[[ The input open ]]
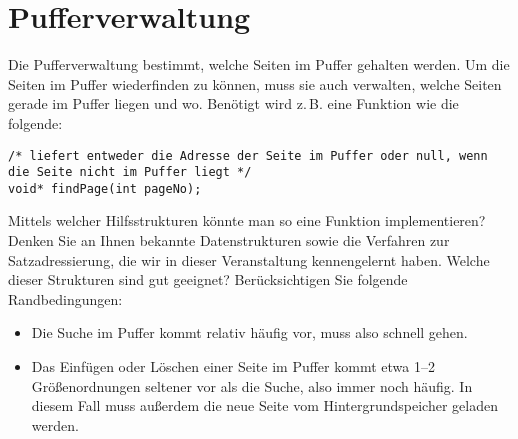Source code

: \section{Pufferverwaltung}
Die Pufferverwaltung bestimmt, welche Seiten im Puffer gehalten werden. Um die Seiten im Puffer wiederfinden zu können, muss sie auch verwalten, welche Seiten gerade im Puffer liegen und wo. Benötigt wird z.\,B. eine Funktion wie die folgende:

\texttt{/* liefert entweder die Adresse der Seite im Puffer\beamertxt{\linebreak}
oder null, wenn die\normaltxt{\linebreak}
Seite nicht im Puffer liegt */\\
	void* findPage(int pageNo); }

Mittels welcher Hilfsstrukturen könnte man so eine Funktion implementieren? Denken Sie an Ihnen bekannte Datenstrukturen sowie die Verfahren zur Satzadressierung, die wir in dieser Veranstaltung kennengelernt haben. Welche dieser Strukturen sind gut geeignet? Berücksichtigen Sie folgende Randbedingungen:
\begin{itemize}
	\item Die Suche im Puffer kommt relativ häufig vor, muss also schnell gehen.
	\item Das Einfügen oder Löschen einer Seite im Puffer kommt etwa 1--2 Größenordnungen seltener vor als die Suche, also immer noch häufig. In diesem Fall muss außerdem die neue Seite vom Hintergrundspeicher geladen werden.
\end{itemize}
[[ The input closed ]]
Exercise: Print every line above exactly as given, but not the pictures.

Written response:
Source code

: \section{Pufferverwaltung}
Die Pufferverwaltung bestimmt, welche Seiten im Puffer gehalten werden. Um die Seiten im Puffer wiederfinden zu können, muss sie auch verwalten, welche Seiten gerade im Puffer liegen und wo. Benötigt wird z.\,B. eine Funktion wie die folgende:

\texttt{/* liefert entweder die Adresse der Seite im Puffer\beamertxt{\linebreak}
oder null, wenn die\normaltxt{\linebreak}
Seite nicht im Puffer liegt */\\
	void* findPage(int pageNo); }

Mittels welcher Hilfsstrukturen könnte man so eine Funktion implementieren? Denken Sie an Ihnen bekannte Datenstrukturen sowie die Verfahren zur Satzadressierung, die wir in dieser Veranstaltung kennengelernt haben. Welche dieser Strukturen sind gut geeignet? Berücksichtigen Sie folgende Randbedingungen:
\begin{itemize}
	\item Die Suche im Puffer kommt relativ häufig vor, muss also schnell gehen.
	\item Das Einfügen oder Löschen einer Seite im Puffer kommt etwa 1--2 Größenordnungen seltener vor als die Suche, also immer noch häufig. In diesem Fall muss außerdem die neue Seite vom Hintergrundspeicher geladen werden.
\end{itemize}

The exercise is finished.